The New Rules: U.S.-China Relations Need Leadership, not Anachronisms

The New Rules: U.S.-China Relations Need Leadership, not Anachronisms

It is hard to think of a period in the past five decades in which this country was more painfully bereft of national leadership than it currently finds itself. On one side we have an increasingly isolated president who, as Edward Luce opined recently, “prefers to campaign than govern.” On the other is a House-controlling GOP that, in the words of Thomas Friedman, “has gone nuts.” What’s more, the highly negative campaign that 2012 is shaping up to be will secure no governing mandate for the eventual winner, meaning that things are likely to get far worse.

The result will be much more destabilizing than what Ian Bremmer accurately described as a “G-Zero world,” and nowhere is that more obvious than in U.S.-China relations. America has deep economic problems at home and a financial relationship with China that desperately needs rebalancing. But because Obama and the Republicans cannot agree on dealing with the former and lack the strategic vision and political courage to effectively recast the latter, we are left with atmospherics of the worst order -- namely, plopping down a couple thousand U.S. Marines on Australia’s northern coast and pretending that represents effective management of China’s rise. The sheer impotence of such theatricality is stunning.

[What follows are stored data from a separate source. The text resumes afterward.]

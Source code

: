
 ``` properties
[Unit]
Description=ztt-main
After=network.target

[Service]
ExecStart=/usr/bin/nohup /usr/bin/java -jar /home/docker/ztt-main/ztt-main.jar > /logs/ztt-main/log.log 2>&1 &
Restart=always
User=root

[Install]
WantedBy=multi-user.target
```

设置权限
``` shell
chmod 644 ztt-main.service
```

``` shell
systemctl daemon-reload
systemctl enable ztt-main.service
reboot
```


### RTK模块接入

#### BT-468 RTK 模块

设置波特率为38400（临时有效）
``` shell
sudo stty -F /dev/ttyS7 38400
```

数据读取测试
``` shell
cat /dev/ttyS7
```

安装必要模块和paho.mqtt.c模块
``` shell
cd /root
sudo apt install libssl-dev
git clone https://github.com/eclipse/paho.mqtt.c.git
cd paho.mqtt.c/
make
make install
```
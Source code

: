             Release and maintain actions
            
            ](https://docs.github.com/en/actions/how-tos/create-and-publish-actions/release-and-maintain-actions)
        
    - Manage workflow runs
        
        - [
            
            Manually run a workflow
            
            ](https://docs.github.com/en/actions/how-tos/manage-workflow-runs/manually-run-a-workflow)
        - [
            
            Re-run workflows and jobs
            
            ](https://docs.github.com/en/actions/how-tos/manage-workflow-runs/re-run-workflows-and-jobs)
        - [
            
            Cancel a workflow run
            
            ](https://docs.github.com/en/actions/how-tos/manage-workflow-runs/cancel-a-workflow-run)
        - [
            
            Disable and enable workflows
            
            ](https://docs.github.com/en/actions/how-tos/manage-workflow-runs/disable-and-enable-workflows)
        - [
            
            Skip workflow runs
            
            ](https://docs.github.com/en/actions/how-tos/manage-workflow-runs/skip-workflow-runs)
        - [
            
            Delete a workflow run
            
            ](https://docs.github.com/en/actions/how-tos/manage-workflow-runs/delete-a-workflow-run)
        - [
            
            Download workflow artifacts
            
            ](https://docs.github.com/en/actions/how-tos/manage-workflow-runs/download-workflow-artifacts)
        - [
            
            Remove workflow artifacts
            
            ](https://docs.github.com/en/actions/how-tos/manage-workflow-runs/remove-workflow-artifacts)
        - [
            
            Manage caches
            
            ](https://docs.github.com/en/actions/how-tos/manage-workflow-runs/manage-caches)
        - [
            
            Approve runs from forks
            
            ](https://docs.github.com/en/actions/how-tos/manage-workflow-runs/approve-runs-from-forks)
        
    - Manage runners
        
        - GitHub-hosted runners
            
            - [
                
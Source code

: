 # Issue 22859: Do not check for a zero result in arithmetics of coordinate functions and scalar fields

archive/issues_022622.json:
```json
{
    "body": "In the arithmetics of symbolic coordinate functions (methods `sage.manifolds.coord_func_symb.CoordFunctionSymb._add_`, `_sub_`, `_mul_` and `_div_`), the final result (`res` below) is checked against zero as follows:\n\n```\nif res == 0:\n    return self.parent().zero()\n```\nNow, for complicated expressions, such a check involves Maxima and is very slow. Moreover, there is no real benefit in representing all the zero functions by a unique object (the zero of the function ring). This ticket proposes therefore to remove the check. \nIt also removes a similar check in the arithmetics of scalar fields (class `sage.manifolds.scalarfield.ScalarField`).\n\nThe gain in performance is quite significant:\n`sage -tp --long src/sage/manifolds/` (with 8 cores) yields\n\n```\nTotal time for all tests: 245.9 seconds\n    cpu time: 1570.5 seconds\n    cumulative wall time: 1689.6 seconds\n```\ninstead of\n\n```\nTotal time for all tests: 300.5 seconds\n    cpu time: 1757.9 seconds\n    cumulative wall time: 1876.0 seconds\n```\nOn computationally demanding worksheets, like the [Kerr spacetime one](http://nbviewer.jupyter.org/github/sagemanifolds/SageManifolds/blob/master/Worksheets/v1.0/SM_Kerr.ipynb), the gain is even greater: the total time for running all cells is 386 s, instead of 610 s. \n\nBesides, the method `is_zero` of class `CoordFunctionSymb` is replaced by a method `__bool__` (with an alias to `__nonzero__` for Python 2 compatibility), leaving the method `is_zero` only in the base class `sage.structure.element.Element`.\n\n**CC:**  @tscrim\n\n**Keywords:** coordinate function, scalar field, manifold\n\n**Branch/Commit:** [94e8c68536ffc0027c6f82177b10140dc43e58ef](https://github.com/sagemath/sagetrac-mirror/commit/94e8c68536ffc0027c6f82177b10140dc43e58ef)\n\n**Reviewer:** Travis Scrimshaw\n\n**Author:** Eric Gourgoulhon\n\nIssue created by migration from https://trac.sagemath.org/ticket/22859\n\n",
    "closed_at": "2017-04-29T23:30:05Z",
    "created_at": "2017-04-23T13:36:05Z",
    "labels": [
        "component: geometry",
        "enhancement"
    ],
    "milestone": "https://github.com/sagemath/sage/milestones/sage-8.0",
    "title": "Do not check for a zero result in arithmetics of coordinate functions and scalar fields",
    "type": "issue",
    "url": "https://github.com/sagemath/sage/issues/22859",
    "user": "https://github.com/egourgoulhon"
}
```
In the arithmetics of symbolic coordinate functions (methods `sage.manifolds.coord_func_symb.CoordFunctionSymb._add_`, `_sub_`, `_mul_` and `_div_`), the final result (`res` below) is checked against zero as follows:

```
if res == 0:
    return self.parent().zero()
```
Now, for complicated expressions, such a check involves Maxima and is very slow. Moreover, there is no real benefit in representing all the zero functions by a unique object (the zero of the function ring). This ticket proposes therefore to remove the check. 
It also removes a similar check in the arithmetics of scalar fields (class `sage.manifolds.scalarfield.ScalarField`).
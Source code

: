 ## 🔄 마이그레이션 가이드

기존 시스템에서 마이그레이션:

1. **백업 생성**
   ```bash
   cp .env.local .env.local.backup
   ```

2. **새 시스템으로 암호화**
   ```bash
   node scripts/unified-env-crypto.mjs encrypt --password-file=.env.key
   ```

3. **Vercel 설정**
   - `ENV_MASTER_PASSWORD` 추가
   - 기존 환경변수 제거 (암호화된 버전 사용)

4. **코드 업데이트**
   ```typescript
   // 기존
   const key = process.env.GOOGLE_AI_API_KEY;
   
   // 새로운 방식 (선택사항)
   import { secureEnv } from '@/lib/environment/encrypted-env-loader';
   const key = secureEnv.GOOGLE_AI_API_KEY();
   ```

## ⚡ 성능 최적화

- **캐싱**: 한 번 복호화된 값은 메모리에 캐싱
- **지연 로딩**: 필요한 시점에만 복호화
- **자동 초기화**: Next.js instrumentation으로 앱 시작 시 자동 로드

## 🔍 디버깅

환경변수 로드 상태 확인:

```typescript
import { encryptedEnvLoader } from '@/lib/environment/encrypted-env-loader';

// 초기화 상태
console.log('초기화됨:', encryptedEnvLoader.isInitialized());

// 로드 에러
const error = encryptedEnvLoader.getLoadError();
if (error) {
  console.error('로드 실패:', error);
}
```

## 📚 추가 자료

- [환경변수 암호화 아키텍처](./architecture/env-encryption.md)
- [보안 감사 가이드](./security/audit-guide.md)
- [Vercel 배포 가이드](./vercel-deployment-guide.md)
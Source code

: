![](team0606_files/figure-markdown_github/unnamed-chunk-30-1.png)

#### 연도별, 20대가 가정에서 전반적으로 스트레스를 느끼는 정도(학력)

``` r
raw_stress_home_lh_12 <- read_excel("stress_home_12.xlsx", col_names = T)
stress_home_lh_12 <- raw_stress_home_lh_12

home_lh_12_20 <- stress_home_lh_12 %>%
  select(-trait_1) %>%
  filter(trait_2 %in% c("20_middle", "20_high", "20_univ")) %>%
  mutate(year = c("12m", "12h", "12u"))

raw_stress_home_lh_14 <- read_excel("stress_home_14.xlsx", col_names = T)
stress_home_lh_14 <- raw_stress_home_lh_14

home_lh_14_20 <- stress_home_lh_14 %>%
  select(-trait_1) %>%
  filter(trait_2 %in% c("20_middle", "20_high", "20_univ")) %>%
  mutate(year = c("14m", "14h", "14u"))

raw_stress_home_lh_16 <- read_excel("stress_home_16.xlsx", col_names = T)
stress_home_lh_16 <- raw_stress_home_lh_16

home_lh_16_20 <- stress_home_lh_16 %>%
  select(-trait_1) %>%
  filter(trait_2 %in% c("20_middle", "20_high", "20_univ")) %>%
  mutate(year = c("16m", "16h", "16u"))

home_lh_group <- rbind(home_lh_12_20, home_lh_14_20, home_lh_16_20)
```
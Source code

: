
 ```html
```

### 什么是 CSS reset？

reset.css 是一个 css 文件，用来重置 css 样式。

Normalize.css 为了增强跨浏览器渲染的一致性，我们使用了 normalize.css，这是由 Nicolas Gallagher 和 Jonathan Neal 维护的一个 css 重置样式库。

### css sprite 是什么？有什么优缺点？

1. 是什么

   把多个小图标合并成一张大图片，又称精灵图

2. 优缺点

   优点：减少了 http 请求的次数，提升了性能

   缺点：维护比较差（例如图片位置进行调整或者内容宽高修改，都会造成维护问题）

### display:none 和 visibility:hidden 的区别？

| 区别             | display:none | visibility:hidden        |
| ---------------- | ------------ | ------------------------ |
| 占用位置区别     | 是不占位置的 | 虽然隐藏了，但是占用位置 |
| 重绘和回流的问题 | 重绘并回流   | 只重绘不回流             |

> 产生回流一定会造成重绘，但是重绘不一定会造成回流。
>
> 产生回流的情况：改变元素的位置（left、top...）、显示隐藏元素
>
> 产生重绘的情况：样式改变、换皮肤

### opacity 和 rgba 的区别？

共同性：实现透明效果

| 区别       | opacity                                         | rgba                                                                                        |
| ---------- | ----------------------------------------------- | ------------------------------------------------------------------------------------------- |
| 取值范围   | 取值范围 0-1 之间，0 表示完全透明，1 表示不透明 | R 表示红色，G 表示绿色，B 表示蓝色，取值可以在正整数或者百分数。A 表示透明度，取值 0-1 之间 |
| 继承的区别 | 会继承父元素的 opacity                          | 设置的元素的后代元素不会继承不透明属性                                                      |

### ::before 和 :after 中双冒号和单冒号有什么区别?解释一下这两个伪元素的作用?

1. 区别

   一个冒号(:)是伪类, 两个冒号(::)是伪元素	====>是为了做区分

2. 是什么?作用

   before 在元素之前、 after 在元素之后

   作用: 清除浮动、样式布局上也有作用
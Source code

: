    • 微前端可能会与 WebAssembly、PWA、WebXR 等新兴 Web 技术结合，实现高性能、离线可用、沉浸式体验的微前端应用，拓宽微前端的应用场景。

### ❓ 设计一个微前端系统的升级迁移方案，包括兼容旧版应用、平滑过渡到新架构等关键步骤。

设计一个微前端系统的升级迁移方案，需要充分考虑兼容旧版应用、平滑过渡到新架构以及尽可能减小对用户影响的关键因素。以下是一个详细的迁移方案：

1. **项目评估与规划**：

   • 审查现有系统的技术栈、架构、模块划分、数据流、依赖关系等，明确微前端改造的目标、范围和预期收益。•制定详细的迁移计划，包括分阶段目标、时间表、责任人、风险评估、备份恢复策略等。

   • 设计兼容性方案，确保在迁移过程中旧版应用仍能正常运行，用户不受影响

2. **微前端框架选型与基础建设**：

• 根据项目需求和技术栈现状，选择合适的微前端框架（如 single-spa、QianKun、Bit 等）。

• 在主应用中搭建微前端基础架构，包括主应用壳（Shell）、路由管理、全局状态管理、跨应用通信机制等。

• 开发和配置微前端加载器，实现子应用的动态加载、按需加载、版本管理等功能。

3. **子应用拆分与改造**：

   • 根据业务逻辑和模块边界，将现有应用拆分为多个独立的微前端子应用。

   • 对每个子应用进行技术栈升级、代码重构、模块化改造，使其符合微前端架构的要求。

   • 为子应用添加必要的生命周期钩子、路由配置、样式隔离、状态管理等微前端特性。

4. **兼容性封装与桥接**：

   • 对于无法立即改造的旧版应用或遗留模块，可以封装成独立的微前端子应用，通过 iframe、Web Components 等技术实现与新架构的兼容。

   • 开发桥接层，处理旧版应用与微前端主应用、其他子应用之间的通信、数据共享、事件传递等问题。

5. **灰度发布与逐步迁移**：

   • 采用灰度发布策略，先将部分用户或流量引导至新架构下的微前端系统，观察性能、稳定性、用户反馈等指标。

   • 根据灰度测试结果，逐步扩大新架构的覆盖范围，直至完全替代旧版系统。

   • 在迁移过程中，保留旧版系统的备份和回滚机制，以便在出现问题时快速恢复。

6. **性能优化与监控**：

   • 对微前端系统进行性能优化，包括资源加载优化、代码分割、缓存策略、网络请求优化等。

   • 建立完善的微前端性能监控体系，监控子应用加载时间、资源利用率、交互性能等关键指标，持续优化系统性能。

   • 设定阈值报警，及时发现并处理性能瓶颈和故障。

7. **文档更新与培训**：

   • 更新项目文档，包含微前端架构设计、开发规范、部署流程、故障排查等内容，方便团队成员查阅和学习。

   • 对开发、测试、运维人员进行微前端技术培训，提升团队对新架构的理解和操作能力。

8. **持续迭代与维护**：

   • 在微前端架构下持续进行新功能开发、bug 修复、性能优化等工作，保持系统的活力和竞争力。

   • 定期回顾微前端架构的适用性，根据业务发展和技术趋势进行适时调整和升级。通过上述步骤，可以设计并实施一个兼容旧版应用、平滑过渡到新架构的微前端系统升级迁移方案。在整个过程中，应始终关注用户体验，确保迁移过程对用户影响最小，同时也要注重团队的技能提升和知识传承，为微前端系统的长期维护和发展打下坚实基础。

But expect far more of the same, as the Pentagon, like any unsupervised child given such “home alone” conditions, will behave in its usual self-absorbed fashion, while ginning up fantastically frightening future projections of our world as justification. A recent one I sat through by the Air Force was ludicrous from start to finish, betraying a myopic misunderstanding of globalization’s dynamics matched only by the worst thinking from China’s top military brass. Wired’s Danger Room lambasted a similar global forecasting drill put together recently by the Army as “mostly doom, some idiocy.”